Hydrodynamic shaping for microfabrication

Round fibers with micron and sub-micron diameters have been fabricated in microfluidic channels using hydrodynamic focusing [3239]. Multiple annular flows were utilized by Lan et al. to fabricate 300–900 μm tubes with adjustable wall thicknesses [40]. In addition to polymerization of fibers using chemical and UV initiators, rectangular fibers have been precipitated at the interface between two streams in a microfluidic channel; this approach, however, is limited in its ability to release the fibers from the channels [4143].

The strategy of using advection maps derived from sets of grooves in the channel walls was employed to produce a design that can manipulate a focusing stream to shape a core stream into a predetermined cross-sectional shape.
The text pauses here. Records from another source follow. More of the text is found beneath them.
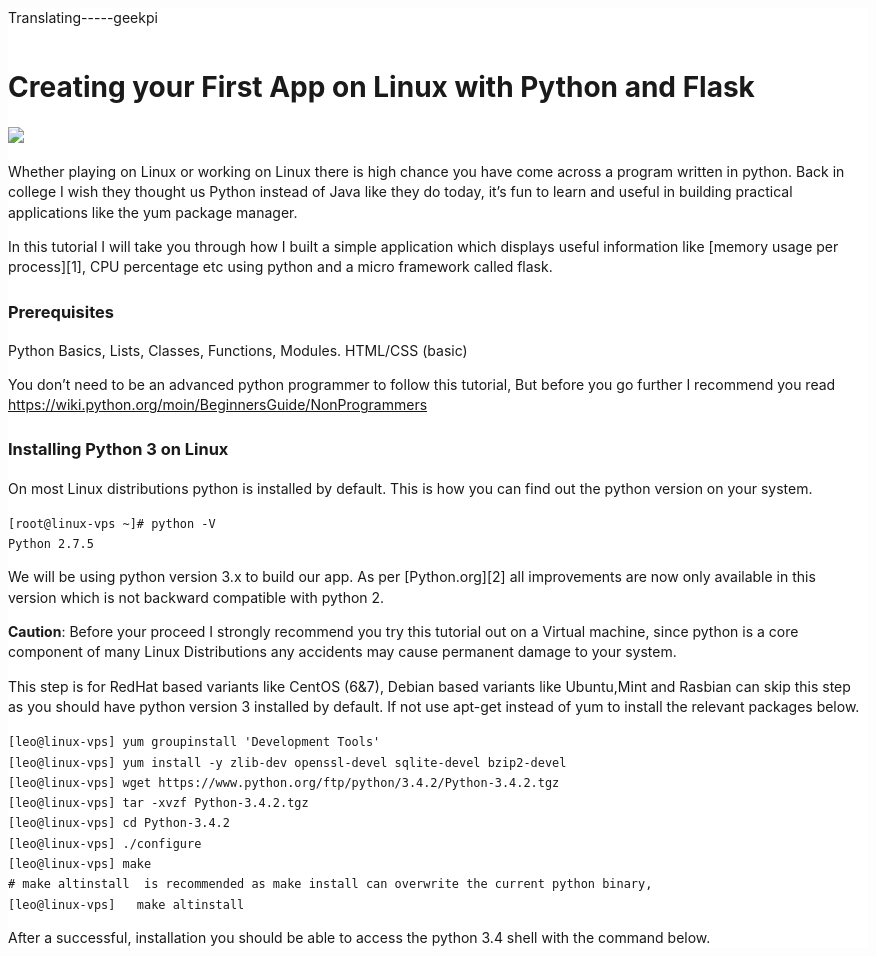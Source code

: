 Translating-----geekpi

Creating your First App on Linux with Python and Flask
================================================================================
![](http://techarena51.com/wp-content/uploads/2014/12/python-logo.png)

Whether playing on Linux or working on Linux there is high chance you have come across a program written in python. Back in college I wish they thought us Python instead of Java like they do today, it’s fun to learn and useful in building practical applications like the yum package manager.

In this tutorial I will take you through how I built a simple application which displays useful information like [memory usage per process][1], CPU percentage etc using python and a micro framework called flask.

### Prerequisites ###

Python Basics, Lists, Classes, Functions, Modules.
HTML/CSS (basic)

You don’t need to be an advanced python programmer to follow this tutorial, But before you go further I recommend you read https://wiki.python.org/moin/BeginnersGuide/NonProgrammers

### Installing Python 3 on Linux ###

On most Linux distributions python is installed by default. This is how you can find out the python version on your system.

    [root@linux-vps ~]# python -V
    Python 2.7.5

We will be using python version 3.x to build our app. As per [Python.org][2] all improvements are now only available in this version which is not backward compatible with python 2.

**Caution**: Before your proceed I strongly recommend you try this tutorial out on a Virtual machine, since python is a core component of many Linux Distributions any accidents may cause permanent damage to your system.

This step is for RedHat based variants like CentOS (6&7), Debian based variants like Ubuntu,Mint and Rasbian can skip this step as you should have python version 3 installed by default. If not use apt-get instead of yum to install the relevant packages below.

    [leo@linux-vps] yum groupinstall 'Development Tools'
    [leo@linux-vps] yum install -y zlib-dev openssl-devel sqlite-devel bzip2-devel
    [leo@linux-vps] wget https://www.python.org/ftp/python/3.4.2/Python-3.4.2.tgz
    [leo@linux-vps] tar -xvzf Python-3.4.2.tgz
    [leo@linux-vps] cd Python-3.4.2
    [leo@linux-vps] ./configure
    [leo@linux-vps] make
    # make altinstall  is recommended as make install can overwrite the current python binary, 
    [leo@linux-vps]   make altinstall

After a successful, installation you should be able to access the python 3.4 shell with the command below.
An application that exploits this implementation of hydrodynamic focusing is the micromanufacture of polymer fibers with defined cross-sectional shapes and sizes (Fig. 8). Both casting [44] and photopolymerization [45] were used to form non-round fibers from a prepolymer core shaped in a focusing stream directed by groove structures in the channel walls. Most fibers are round in shape due to surface tension in the two-phase systems (liquid/air; liquid/solid) in which they are produced. The sheathing of a prepolymer core with a focusing stream of the same phase provides the opportunity for creation of fibers with more complex shapes. Control of the relative flow rates of the focusing stream and the prepolymer core creates fibers with the desired cross-sectional area; this approach has been used to fabricate meters of fibers from 300 nm to 300 μm across and even to alter the fiber diameter during the production process.

Fig. 8
figure 8

Scanning electron microscope images of polymer fibers micromanufactured using hydrodynamic focusing to control shape and cross-sectional area

A wide variety of shapes and applications is conceivable. Howell et al. demonstrated that five streams could be sequentially introduced between groove sets so that each stream completely surrounded the streams introduced upstream [46]. Polymerization of such layers and other complex shapes offers intriguing possibilities. Continuous fabrication of particles and fibers could result in new materials for wound dressings, tissue regeneration, controlled release structures and environmentally responsive materials, or unique light-weight textiles.

Conclusions

Hydrodynamic focusing is a versatile tool that can be used with microfluidic systems for applications as diverse as creating conducting microchannels with adjustable apertures for control over detection sensitivity and microfabricating nano- to micro-scale polymer fibers with unique shapes and material properties. Research by our group in the area of hydrodynamic focusing has produced a Toolbox strategy for using passive structures for advection-based control of a focused stream and has revealed that there is significant inertia even at low Re that can impact the shape of the focused stream. We have demonstrated a few of the methods by which hydrodynamic focusing can be used for precise positioning of cells, particles, sensor targets, molecular recognition elements, or prepolymers through positioning of a focused stream containing such materials within a predetermined region of a microfluidic device. The list does not end here. Exciting possibilities for currently unexplored applications of hydrodynamic focusing await further research into the behavior of multiphase fluids within microchannels, the interaction of hydrodynamic forces with elements directed by optical, conducting, or magnetic forces, and further understanding of the subtle but critical changes dependent on microchannel geometry, flow parameters, and fluid behavior.